Puis, après deux ou trois mois d’été, tout au plus, l’hiver revient avec ses interminables nuits, les rudes courants atmosphériques partis des régions polaires, ses épouvantables chasse-neige qui embrouillent l’espace. Sur la carapace qui recouvre le sol voltige une sorte de poussière grise, dite poussière de glace, cette cryokonite, semée de plantes microscopiques, dont Nordenskiold recueillit les premiers échantillons, provenant peut-être, suivant l’observation de certains savants, des météorites qui sillonnent l’atmosphère de notre planète.

Y aurait-il donc encore à déduire de là que les astéroïdes, étoiles filantes – et, on le répète, à travers l’atmosphère terrestre, il en passe non moins d’un milliard en vingt-quatre heures – affectionnent cette partie de notre globe, ce qui expliquerait pourquoi le bolide Forsyth-Hudelson allait précisément y tomber ?…

Mais, de ce que sa chute ne se produirait pas à l’intérieur de la grande terre groenlandaise, il ne s’ensuivait pas que la possession en fût assurée aux intéressés, dans l’espèce le Danemark. Pendant la traversée, son représentant, M. de Schack, s’était maintes fois entretenu à ce sujet avec Francis Gordon. On le sait, ils causaient souvent ensemble. Francis Gordon lui avait fait connaître sa situation entre les deux rivaux, M. de Schack ne cachait point les sympathies que lui inspirait ce jeune homme, et peut-être pourrait-il intervenir en cette affaire, et décider le gouvernement danois à réserver à M. Dean Forsyth comme au docteur Hudelson une certaine part de ces trillions célestes.

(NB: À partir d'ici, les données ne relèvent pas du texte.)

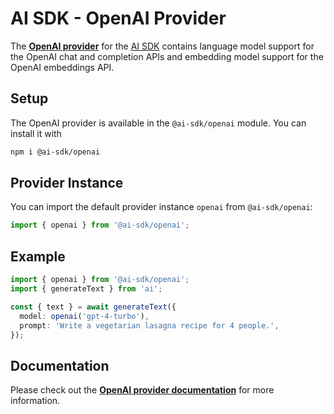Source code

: # AI SDK - OpenAI Provider

The **[OpenAI provider](https://sdk.vercel.ai/providers/ai-sdk-providers/openai)** for the [AI SDK](https://sdk.vercel.ai/docs)
contains language model support for the OpenAI chat and completion APIs and embedding model support for the OpenAI embeddings API.

## Setup

The OpenAI provider is available in the `@ai-sdk/openai` module. You can install it with

```bash
npm i @ai-sdk/openai
```

## Provider Instance

You can import the default provider instance `openai` from `@ai-sdk/openai`:

```ts
import { openai } from '@ai-sdk/openai';
```

## Example

```ts
import { openai } from '@ai-sdk/openai';
import { generateText } from 'ai';

const { text } = await generateText({
  model: openai('gpt-4-turbo'),
  prompt: 'Write a vegetarian lasagna recipe for 4 people.',
});
```

## Documentation

Please check out the **[OpenAI provider documentation](https://sdk.vercel.ai/providers/ai-sdk-providers/openai)** for more information.
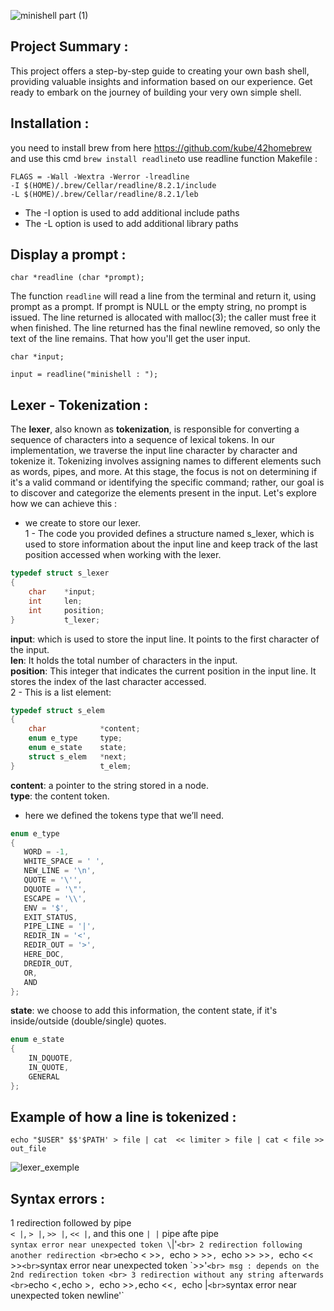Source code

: ![minishell part (1)](https://github.com/Mustapha-Moumanis/minishell/assets/86886160/080821c5-377a-4787-bceb-625efbc4eea7)
## Project Summary :
This project offers a step-by-step guide to creating your own bash shell, providing valuable insights and information based on our experience. Get ready to embark on the journey of building your very own simple shell.
## Installation :
you need to install brew from here https://github.com/kube/42homebrew 
and use this cmd `brew install readline`to use readline function
Makefile : 
```
FLAGS = -Wall -Wextra -Werror -lreadline 
-I $(HOME)/.brew/Cellar/readline/8.2.1/include
-L $(HOME)/.brew/Cellar/readline/8.2.1/leb
```
* The -I option is used to add additional include paths
* The -L option is used to add additional library paths
## Display a prompt :
```
char *readline (char *prompt);
```
The function `readline` will read a line from the terminal and return it, using prompt as a prompt.  If prompt is NULL or the empty string, no prompt is issued.  The line returned is allocated with malloc(3); the caller must free it when finished.  The line returned has the final newline removed, so only the text of the line remains.
That how you'll get the user input.
```
char *input;

input = readline("minishell : ");
```
## Lexer - Tokenization :
The **lexer**, also known as **tokenization**, is responsible for converting a sequence of characters into a sequence of lexical tokens. In our implementation, we traverse the input line character by character and tokenize it. Tokenizing involves assigning names to different elements such as words, pipes, and more. At this stage, the focus is not on determining if it's a valid command or identifying the specific command; rather, our goal is to discover and categorize the elements present in the input.
Let's explore how we can achieve this : <br>
- we create to store our lexer. <br>
1 - The code you provided defines a structure named s_lexer, which is used to store information about the input line and keep track of the last position accessed when working with the lexer.<br>
```c
typedef struct s_lexer
{
	char	*input;
	int		len;
	int		position;
}			t_lexer;
```
**input**: which is used to store the input line. It points to the first character of the input.<br>
**len**: It holds the total number of characters in the input.<br>
**position**: This integer that indicates the current position in the input line. It stores the index of the last character accessed.<br>
2 - This is a list element:
```c
typedef struct s_elem
{
	char			*content;
	enum e_type		type;
	enum e_state	state;
	struct s_elem	*next;
}					t_elem;
```
**content**: a pointer to the string stored in a node.<br>
**type**: the content token.<br>
 * here we defined the tokens type that we’ll need.
 ```c
 enum e_type
{
	WORD = -1,
	WHITE_SPACE = ' ',
	NEW_LINE = '\n',
	QUOTE = '\'',
	DQUOTE = '\"',
	ESCAPE = '\\',
	ENV = '$',
	EXIT_STATUS,
	PIPE_LINE = '|',
	REDIR_IN = '<',
	REDIR_OUT = '>',
	HERE_DOC,
	DREDIR_OUT,
	OR,
	AND
};
```
**state**: we choose to add this information, the content state, if it's inside/outside (double/single) quotes.
```c
enum e_state
{
	IN_DQUOTE,
	IN_QUOTE,
	GENERAL
};
```
## Example of how a line is tokenized :
```
echo "$USER" $$'$PATH' > file | cat  << limiter > file | cat < file >> out_file
```
![lexer_exemple](https://github.com/Mustapha-Moumanis/minishell/assets/86886160/f8ed4ef1-8668-4125-ab53-e6545e6f5c36)
## Syntax errors :
1 redirection followed by pipe <br>
	`< |`, `> |`, `>> |`, `<< |`, and this one `| |` pipe afte pipe <br>
	`syntax error near unexpected token \`|'` <br>
2 redirection following another redirection <br>
	`echo < >>`, `echo > >>`, `echo >> >>`, `echo << >>` <br>
	`syntax error near unexpected token \`>>'` <br>
	msg : depends on the 2nd redirection token <br>
3 redirection without any string afterwards <br>
	`echo <` , `echo >`, `echo >>` , `echo <<`, `echo |` <br>
	`syntax error near unexpected token newline'` <br>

« Mais, ajoutait-il, que nous mettions la main sur le trésor, rien n’est moins sûr, à mon avis…

– Cependant, répondait Francis Gordon, si les calculs des astronomes sont exacts…

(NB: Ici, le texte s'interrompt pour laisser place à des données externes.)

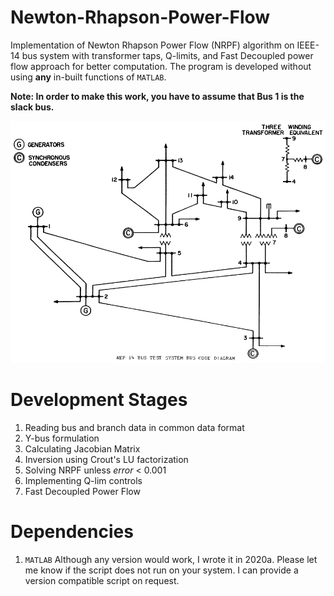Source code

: # Newton-Rhapson-Power-Flow
Implementation of Newton Rhapson Power Flow (NRPF) algorithm on IEEE-14 bus system with transformer taps, Q-limits, and Fast Decoupled power flow approach for better computation. The program is developed without using **any** in-built functions of ```MATLAB```.  

**Note: In order to make this work, you have to assume that Bus 1 is the slack bus.**

![IEEE-14 bus system](./IEEE14bus_data/IEEE14bus.PNG)

# Development Stages
1. Reading bus and branch data in common data format 
1. Y-bus formulation
2. Calculating Jacobian Matrix
3. Inversion using Crout's LU factorization 
4. Solving NRPF unless *error* < 0.001
5. Implementing Q-lim controls
6. Fast Decoupled Power Flow

# Dependencies
1. ```MATLAB```
Although any version would work, I wrote it in 2020a. Please let me know if the script does not run on your system. I can provide a version compatible script on request.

– Sans doute, avait déclaré M. de Schack, et j’admets volontiers qu’ils le sont mais à une ou deux lieues près. Or, ici, nous ne disposons que d’une étendue de sol très restreinte, et les chances sont singulièrement grandes pour que le bolide aille s’engouffrer là où personne ne pourra en prendre possession…

– Eh ! s’était écrié Francis Gordon, qu’il se perde donc dans le plus profond des abîmes, si sa perte doit réconcilier le docteur et mon oncle ! Ils n’auront plus rien à prétendre sur ce damné météore, pas même l’honneur de lui donner leur nom !

– Eh ! monsieur Gordon, s’était à son tour écrié le délégué danois, ne faisons pas si bon marché de notre bolide !… Après tout, il vaudrait bien qu’on le regrettât !… Mais, je l’avoue, j’ai des inquiétudes, et je crains que l’événement ne les justifie ! …

En effet, la situation d’Upernavik était bien faite pour inquiéter M. de Schack. Cette station ne se trouve pas seulement au bord de la mer, c’est la mer qui l’entoure de toutes parts. Upernavik est une île au milieu d’un nombreux archipel d’îlots, semés le long du littoral groenlandais. Elle n’a pas dix lieues de tour, et, on en conviendra, ne présentait qu’une étroite cible au boulet aérien. S’il ne l’atteignait avec une justesse un peu bien extraordinaire, s’il passait à côté du but, ce serait les eaux de la mer de Baffin qui le recevraient et se refermeraient sur lui ! Et elles sont profondes en ces parages hyperboréens, et c’est à mille ou deux milles mètres que la sonde en atteint le fond sous-marin !… Allez donc repêcher dans un tel abîme une masse qui pèse douze cent soixante mille tonnes !… En vérité, mieux voudrait qu’elle se précipitât sur les vastes contrées de l’intérieur où il ne serait pas absolument impossible de la retrouver ! Et mieux eût valu également que la chute eût dû se produire quelques degrés plus bas sur cette côte, par exemple à Jakobshavn, ce port au large duquel le Mozik venait de passer en remontant jusqu’à Upernavik, dont la latitude, 67°15 nord, dépasse le cercle polaire arctique.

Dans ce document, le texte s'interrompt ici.